If you wear your jeans a lot, eventually they’ll start to get a hole. What do you do? You throw them away and buy a new pair, of course. Everybody knows that.

Sweden’s Minister of Financial Markets and Consumer Affairs Per Bolund says we need to change that mindset.  

“Part of that is making it more affordable and economically rational to stop the buying and throwing away, instead repairing your goods and using them for a longer time,” says Bolund.

He’s trying to push people in that direction through tax breaks; he's spearheading a 50-percent tax cut for Swedes to repair items like clothes, shoes and bicycles. The new rule takes effect on Jan. 1, 2017, with a goal of decreasing waste in the world’s landfills, which are filling up at an alarming rate.

This idea — not just discarding stuff — it’s not exactly revolutionary.

“Clothing used to be repaired,” says Robert Ross, a sociologist and expert in the apparel industry at Clark University in Worcester, Massachusetts. He says not long ago there were tailors and cobblers in every neighborhood throughout the US, “and if you had a tear in a sock, somebody in your family darned the toe and the heel.”   

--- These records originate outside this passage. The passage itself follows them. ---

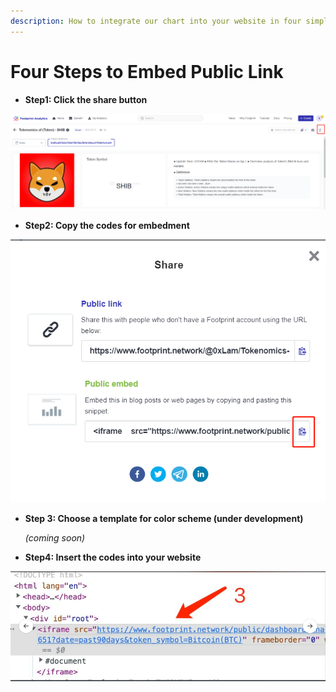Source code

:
 ```yaml
---
description: How to integrate our chart into your website in four simple steps.
---
```


# Four Steps to Embed Public Link

* **Step1: Click the share button**

![](<../../../.gitbook/assets/0 (2)>)

* **Step2: Copy the codes for embedment**

![](../../../.gitbook/assets/1)

*   **Step 3: Choose a template for color scheme (under development)**

    &#x20;_(coming soon)_
* **Step4: Insert the codes into your website**

![](<../../../.gitbook/assets/2 (4) (1)>)
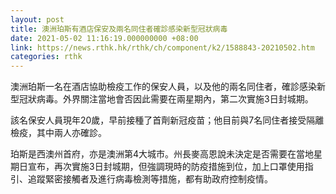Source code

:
 ```yaml
---
layout: post
title: 澳洲珀斯有酒店保安及兩名同住者確診感染新型冠狀病毒
date: 2021-05-02 11:16:19.000000000 +08:00
link: https://news.rthk.hk/rthk/ch/component/k2/1588843-20210502.htm
categories: rthk
---
```


澳洲珀斯一名在酒店協助檢疫工作的保安人員，以及他的兩名同住者，確診感染新型冠狀病毒。外界關注當地會否因此需要在兩星期內，第二次實施3日封城期。

該名保安人員現年20歲，早前接種了首劑新冠疫苗；他目前與7名同住者接受隔離檢疫，其中兩人亦確診。

珀斯是西澳州首府，亦是澳洲第4大城市。州長麥高恩說未決定是否需要在當地星期日宣布，再次實施3日封城期，但強調現時的防疫措施到位，加上口罩使用指引、追蹤緊密接觸者及進行病毒檢測等措施，都有助政府控制疫情。
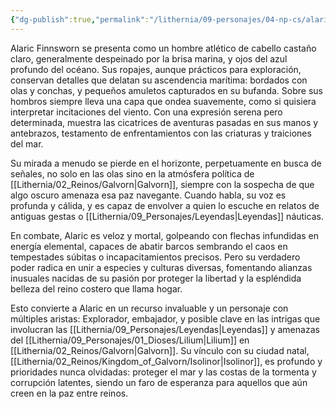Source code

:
 ```yaml
---
{"dg-publish":true,"permalink":"/lithernia/09-personajes/04-np-cs/alaric-finnsworn/","title":"Alaric Finnsworn","tags":["lithernia","personaje","Galvorn","Isolinor"]}
---
```


Alaric Finnsworn se presenta como un hombre atlético de cabello castaño claro, generalmente despeinado por la brisa marina, y ojos del azul profundo del océano. Sus ropajes, aunque prácticos para exploración, conservan detalles que delatan su ascendencia marítima: bordados con olas y conchas, y pequeños amuletos capturados en su bufanda. Sobre sus hombros siempre lleva una capa que ondea suavemente, como si quisiera interpretar incitaciones del viento. Con una expresión serena pero determinada, muestra las cicatrices de aventuras pasadas en sus manos y antebrazos, testamento de enfrentamientos con las criaturas y traiciones del mar.

Su mirada a menudo se pierde en el horizonte, perpetuamente en busca de señales, no solo en las olas sino en la atmósfera política de [[Lithernia/02_Reinos/Galvorn\|Galvorn]], siempre con la sospecha de que algo oscuro amenaza esa paz navegante. Cuando habla, su voz es profunda y cálida, y es capaz de envolver a quien lo escuche en relatos de antiguas gestas o [[Lithernia/09_Personajes/Leyendas\|Leyendas]] náuticas.

En combate, Alaric es veloz y mortal, golpeando con flechas infundidas en energía elemental, capaces de abatir barcos sembrando el caos en tempestades súbitas o incapacitamientos precisos. Pero su verdadero poder radica en unir a especies y culturas diversas, fomentando alianzas inusuales nacidas de su pasión por proteger la libertad y la espléndida belleza del reino costero que llama hogar.

Esto convierte a Alaric en un recurso invaluable y un personaje con múltiples aristas: Explorador, embajador, y posible clave en las intrigas que involucran las [[Lithernia/09_Personajes/Leyendas\|Leyendas]] y amenazas del [[Lithernia/09_Personajes/01_Dioses/Lilium\|Lilium]] en [[Lithernia/02_Reinos/Galvorn\|Galvorn]]. Su vínculo con su ciudad natal, [[Lithernia/02_Reinos/Kingdom_of_Galvorn/Isolinor\|Isolinor]], es profundo y prioridades nunca olvidadas: proteger el mar y las costas de la tormenta y corrupción latentes, siendo un faro de esperanza para aquellos que aún creen en la paz entre reinos.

That sounds quaint today. But let’s say you’re Swedish and a zipper breaks on your jeans, and it costs $20 to repair that. On top of that, you’d also pay a 25-percent value added tax (VAT), or $5 more. After Jan. 1, that tax on repairs would be cut in half, and you’d save $2.50.

Ross thinks this tax cut is a well-intentioned idea, but “I don’t think that’s going to make the difference between somebody getting a pair of pants let out or a heel on a shoe.”

OK, fair enough. But the new Swedish law also applies to bigger-ticket household appliances: things like refrigerators and washing machines. If Swedes repair those items, they can take a 50-percent tax deduction off the cost of the labor. In high-tax Sweden, that can amount to substantial savings.

But again, it’s all about the bottom line. Consider my ancient lawn mower. Every time I yank the string to start 'er up, once, twice, three times … I just don’t know if the lawn is getting cut that day.  

Mike Daly, who teaches yard tool repair classes in Indiana, says hourly rates to fix a lawn mower there are about $70 to $80 an hour.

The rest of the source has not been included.